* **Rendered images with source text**
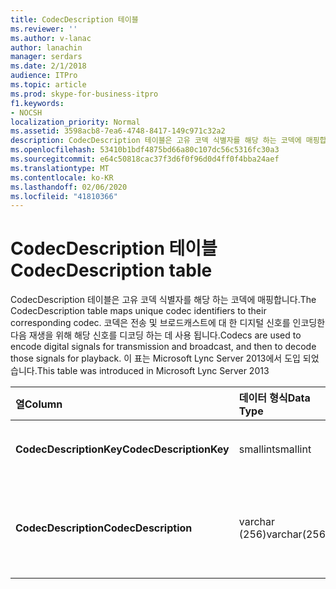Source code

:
 ```yaml
---
title: CodecDescription 테이블
ms.reviewer: ''
ms.author: v-lanac
author: lanachin
manager: serdars
ms.date: 2/1/2018
audience: ITPro
ms.topic: article
ms.prod: skype-for-business-itpro
f1.keywords:
- NOCSH
localization_priority: Normal
ms.assetid: 3598acb8-7ea6-4748-8417-149c971c32a2
description: CodecDescription 테이블은 고유 코덱 식별자를 해당 하는 코덱에 매핑합니다. 코덱은 전송 및 브로드캐스트에 대 한 디지털 신호를 인코딩한 다음 재생을 위해 해당 신호를 디코딩 하는 데 사용 됩니다. 이 표는 Microsoft Lync Server 2013에서 도입 되었습니다.
ms.openlocfilehash: 53410b1bdf4875bd66a80c107dc56c5316fc30a3
ms.sourcegitcommit: e64c50818cac37f3d6f0f96d0d4ff0f4bba24aef
ms.translationtype: MT
ms.contentlocale: ko-KR
ms.lasthandoff: 02/06/2020
ms.locfileid: "41810366"
---
```

# <a name="codecdescription-table"></a><span data-ttu-id="7b229-105">CodecDescription 테이블</span><span class="sxs-lookup"><span data-stu-id="7b229-105">CodecDescription table</span></span>
 
<span data-ttu-id="7b229-106">CodecDescription 테이블은 고유 코덱 식별자를 해당 하는 코덱에 매핑합니다.</span><span class="sxs-lookup"><span data-stu-id="7b229-106">The CodecDescription table maps unique codec identifiers to their corresponding codec.</span></span> <span data-ttu-id="7b229-107">코덱은 전송 및 브로드캐스트에 대 한 디지털 신호를 인코딩한 다음 재생을 위해 해당 신호를 디코딩 하는 데 사용 됩니다.</span><span class="sxs-lookup"><span data-stu-id="7b229-107">Codecs are used to encode digital signals for transmission and broadcast, and then to decode those signals for playback.</span></span> <span data-ttu-id="7b229-108">이 표는 Microsoft Lync Server 2013에서 도입 되었습니다.</span><span class="sxs-lookup"><span data-stu-id="7b229-108">This table was introduced in Microsoft Lync Server 2013</span></span>
  
|<span data-ttu-id="7b229-109">**열**</span><span class="sxs-lookup"><span data-stu-id="7b229-109">**Column**</span></span>|<span data-ttu-id="7b229-110">**데이터 형식**</span><span class="sxs-lookup"><span data-stu-id="7b229-110">**Data Type**</span></span>|<span data-ttu-id="7b229-111">**키/인덱스**</span><span class="sxs-lookup"><span data-stu-id="7b229-111">**Key/Index**</span></span>|<span data-ttu-id="7b229-112">**세부적인**</span><span class="sxs-lookup"><span data-stu-id="7b229-112">**Details**</span></span>|
|:-----|:-----|:-----|:-----|
|<span data-ttu-id="7b229-113">**CodecDescriptionKey**</span><span class="sxs-lookup"><span data-stu-id="7b229-113">**CodecDescriptionKey**</span></span> <br/> |<span data-ttu-id="7b229-114">smallint</span><span class="sxs-lookup"><span data-stu-id="7b229-114">smallint</span></span>  <br/> |<span data-ttu-id="7b229-115">주요한</span><span class="sxs-lookup"><span data-stu-id="7b229-115">Primary</span></span>  <br/> |<span data-ttu-id="7b229-116">코덱에 할당 된 고유 식별자입니다.</span><span class="sxs-lookup"><span data-stu-id="7b229-116">Unique identifier assigned to the codec.</span></span>  <br/> |
|<span data-ttu-id="7b229-117">**CodecDescription**</span><span class="sxs-lookup"><span data-stu-id="7b229-117">**CodecDescription**</span></span> <br/> |<span data-ttu-id="7b229-118">varchar (256)</span><span class="sxs-lookup"><span data-stu-id="7b229-118">varchar(256)</span></span>  <br/> |<span data-ttu-id="7b229-119">독특한</span><span class="sxs-lookup"><span data-stu-id="7b229-119">Unique</span></span>  <br/> |<span data-ttu-id="7b229-120">CodecDescriptionKey에 해당 하는 코덱에 대 한 고유한 설명입니다.</span><span class="sxs-lookup"><span data-stu-id="7b229-120">Unique description of the codec corresponding to the CodecDescriptionKey.</span></span>  <br/> |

* **WHAT IS EXPECTED**
Copy each line of the preceding data that contains the string "테이블은".

* **WRITTEN ANSWER**
description: CodecDescription 테이블은 고유 코덱 식별자를 해당 하는 코덱에 매핑합니다. 코덱은 전송 및 브로드캐스트에 대 한 디지털 신호를 인코딩한 다음 재생을 위해 해당 신호를 디코딩 하는 데 사용 됩니다. 이 표는 Microsoft Lync Server 2013에서 도입 되었습니다.
<span data-ttu-id="7b229-106">CodecDescription 테이블은 고유 코덱 식별자를 해당 하는 코덱에 매핑합니다.</span><span class="sxs-lookup"><span data-stu-id="7b229-106">The CodecDescription table maps unique codec identifiers to their corresponding codec.</span></span> <span data-ttu-id="7b229-107">코덱은 전송 및 브로드캐스트에 대 한 디지털 신호를 인코딩한 다음 재생을 위해 해당 신호를 디코딩 하는 데 사용 됩니다.</span><span class="sxs-lookup"><span data-stu-id="7b229-107">Codecs are used to encode digital signals for transmission and broadcast, and then to decode those signals for playback.</span></span> <span data-ttu-id="7b229-108">이 표는 Microsoft Lync Server 2013에서 도입 되었습니다.</span><span class="sxs-lookup"><span data-stu-id="7b229-108">This table was introduced in Microsoft Lync Server 2013</span></span>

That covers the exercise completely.